» **Your instructions**
The whole listing needs retyping exactly; keep the pictures out of it.

» **Given information**
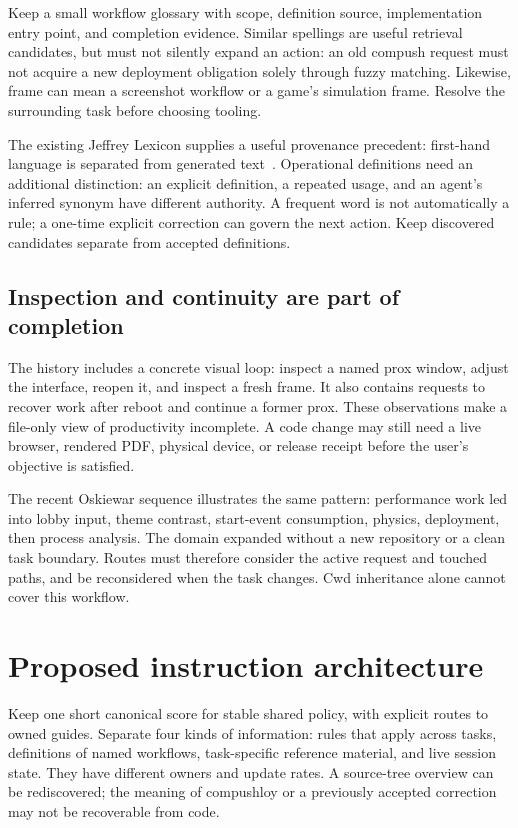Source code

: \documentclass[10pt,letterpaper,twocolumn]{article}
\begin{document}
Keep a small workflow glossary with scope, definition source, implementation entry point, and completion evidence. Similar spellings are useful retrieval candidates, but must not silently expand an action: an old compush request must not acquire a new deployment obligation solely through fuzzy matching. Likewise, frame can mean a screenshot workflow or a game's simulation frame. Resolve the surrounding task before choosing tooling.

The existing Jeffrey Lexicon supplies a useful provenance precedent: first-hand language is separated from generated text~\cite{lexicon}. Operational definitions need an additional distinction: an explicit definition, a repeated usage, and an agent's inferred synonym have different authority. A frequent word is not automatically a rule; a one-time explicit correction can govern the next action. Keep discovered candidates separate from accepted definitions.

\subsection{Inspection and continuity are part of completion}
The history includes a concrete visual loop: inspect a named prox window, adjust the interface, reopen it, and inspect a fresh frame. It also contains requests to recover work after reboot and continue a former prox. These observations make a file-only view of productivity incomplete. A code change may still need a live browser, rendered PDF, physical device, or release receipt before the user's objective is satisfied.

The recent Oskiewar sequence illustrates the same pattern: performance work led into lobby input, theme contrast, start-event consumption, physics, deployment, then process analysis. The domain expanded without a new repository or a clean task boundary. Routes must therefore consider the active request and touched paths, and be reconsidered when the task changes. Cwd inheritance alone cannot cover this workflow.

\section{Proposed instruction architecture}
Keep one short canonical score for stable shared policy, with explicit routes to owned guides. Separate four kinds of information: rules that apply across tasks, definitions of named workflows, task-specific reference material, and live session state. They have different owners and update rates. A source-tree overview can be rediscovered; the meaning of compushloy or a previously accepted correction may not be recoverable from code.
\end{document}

» **Output below**
Source code

: \documentclass[10pt,letterpaper,twocolumn]{article}
\begin{document}
Keep a small workflow glossary with scope, definition source, implementation entry point, and completion evidence. Similar spellings are useful retrieval candidates, but must not silently expand an action: an old compush request must not acquire a new deployment obligation solely through fuzzy matching. Likewise, frame can mean a screenshot workflow or a game's simulation frame. Resolve the surrounding task before choosing tooling.

The existing Jeffrey Lexicon supplies a useful provenance precedent: first-hand language is separated from generated text~\cite{lexicon}. Operational definitions need an additional distinction: an explicit definition, a repeated usage, and an agent's inferred synonym have different authority. A frequent word is not automatically a rule; a one-time explicit correction can govern the next action. Keep discovered candidates separate from accepted definitions.

\subsection{Inspection and continuity are part of completion}
The history includes a concrete visual loop: inspect a named prox window, adjust the interface, reopen it, and inspect a fresh frame. It also contains requests to recover work after reboot and continue a former prox. These observations make a file-only view of productivity incomplete. A code change may still need a live browser, rendered PDF, physical device, or release receipt before the user's objective is satisfied.

The recent Oskiewar sequence illustrates the same pattern: performance work led into lobby input, theme contrast, start-event consumption, physics, deployment, then process analysis. The domain expanded without a new repository or a clean task boundary. Routes must therefore consider the active request and touched paths, and be reconsidered when the task changes. Cwd inheritance alone cannot cover this workflow.

\section{Proposed instruction architecture}
Keep one short canonical score for stable shared policy, with explicit routes to owned guides. Separate four kinds of information: rules that apply across tasks, definitions of named workflows, task-specific reference material, and live session state. They have different owners and update rates. A source-tree overview can be rediscovered; the meaning of compushloy or a previously accepted correction may not be recoverable from code.
\end{document}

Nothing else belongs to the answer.